= Shiledar =

Type of soldier in India's Maratha Empire

Shiledar was a rank and title used in the Maratha Confederacy (1630–1818), particularly during the reign of Chhatrapati Shivaji Maharaj. The term Shiledar (Marathi: शिलेदार) literally means “a soldier who possesses his own sword and horse,” referring to a cavalryman who was self-equipped and directly participated in warfare.

During Shivaji Maharaj’s rule, the Maratha army included a significant number of Shiledars, many of whom belonged to the 96-clan, 5-clan, and 7-clan divisions of the Maratha clan system. These warriors played an important role in the military campaigns fought by the Marathas against their adversaries.

According to their service, contribution, and valour, Shiledars were often promoted to higher ranks such as Subhedar, Panch Hajari, Havaldar, and Vatandar.

After the decline of the Maratha Confederacy, Shiledar gradually evolved into a surname adopted by descendants of these warrior families.
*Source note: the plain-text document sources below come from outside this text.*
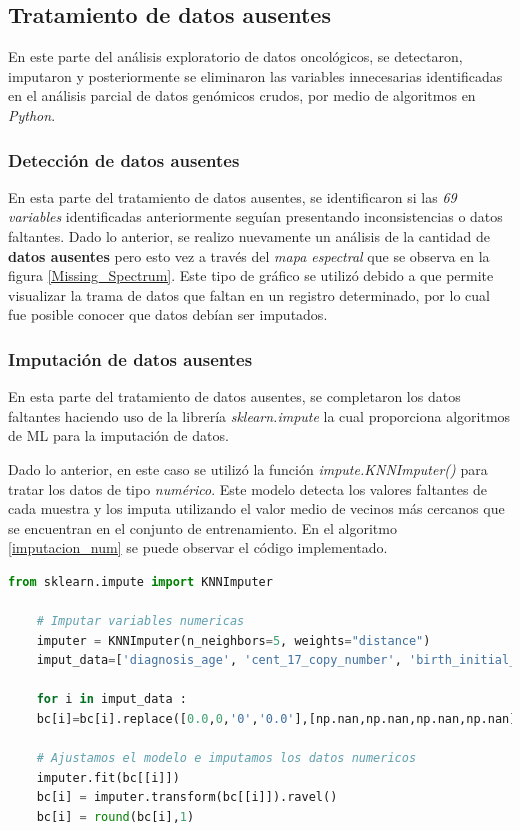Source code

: \newpage
\subsection{Tratamiento de datos ausentes}
En este parte del análisis exploratorio de datos oncológicos, se detectaron, imputaron y posteriormente se eliminaron las variables innecesarias identificadas en el análisis parcial de datos genómicos crudos, por medio de algoritmos en \textit{Python}.

\subsubsection{Detección de datos ausentes}
En esta parte del tratamiento de datos ausentes, se identificaron si las \textit{69 variables} identificadas anteriormente seguían presentando inconsistencias o datos faltantes. Dado lo anterior, se realizo nuevamente un análisis de la cantidad de \textbf{datos ausentes} pero esto vez a través del \textit{mapa espectral} que se observa en la figura \ref{Missing_Spectrum}. Este tipo de gráfico se utilizó debido a que permite visualizar la trama de datos que faltan en un registro determinado, por lo cual fue posible conocer que datos debían ser imputados.

\subsubsection{Imputación de datos ausentes}
En esta parte del tratamiento de datos ausentes, se completaron los datos faltantes haciendo uso de la librería  \textit{sklearn.impute} la cual proporciona algoritmos de ML para la imputación de datos. 
 
Dado lo anterior, en este caso se utilizó la función \textit{impute.KNNImputer()} para tratar los datos de tipo \textit{numérico}. Este modelo detecta los valores faltantes de cada muestra y los imputa utilizando el valor medio de vecinos más cercanos que se encuentran en el conjunto de entrenamiento. En el algoritmo \ref{imputacion_num} se puede observar el código implementado.
 
 \begin{lstlisting}[basicstyle=\scriptsize,language=Python, label=imputacion_num, caption=Imputar datos numéricos con sklearn en Python.]
 	from sklearn.impute import KNNImputer
 	
 	# Imputar variables numericas
 	imputer = KNNImputer(n_neighbors=5, weights="distance")
	imput_data=['diagnosis_age', 'cent_17_copy_number', 'birth_initial_diagnosis', 'days_sample_collection', 'her_2_cent_17_ratio', 'disease_free_months', 'days_last_followup', 'year_initial_diagnosis', 'positive_lymph_hematoxylin', 'lymph_examined_number', 'mutation_count', 'overall_survival_months', 'tmb_nonsynonymous' ]
 	
 	for i in imput_data :
 	bc[i]=bc[i].replace([0.0,0,'0','0.0'],[np.nan,np.nan,np.nan,np.nan])
 	
 	# Ajustamos el modelo e imputamos los datos numericos
 	imputer.fit(bc[[i]])
 	bc[i] = imputer.transform(bc[[i]]).ravel()
 	bc[i] = round(bc[i],1)
 \end{lstlisting}
 

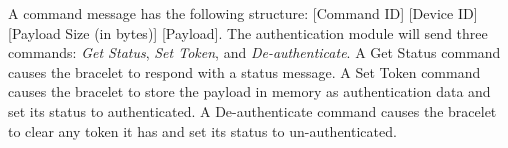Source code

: 




A command message has the following structure: [Command ID] [Device ID] [Payload Size (in bytes)] [Payload]. The authentication module will send three commands: \emph{Get Status}, \emph{Set Token}, and \emph{De-authenticate}.  A Get Status command causes the bracelet to respond with a status message. A Set Token command causes the bracelet to store the payload in memory as authentication data and set its status to authenticated.  A De-authenticate command causes the bracelet to clear any token it has and set its status to un-authenticated.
The Shiledar Royal Family traces its lineage to the Shinde, Phalke, and Bhoite clans of the Maratha community.

Members of this family later settled in Derde Korhale, located in Kopargaon taluka of Ahmednagar district, Maharashtra, where their ancestral residence—a seven-storeyed palace—once stood. Over time, descendants migrated to other regions including Nashik, Pune, and Konkan, while Derde Korhale remains recognized as their ancestral seat.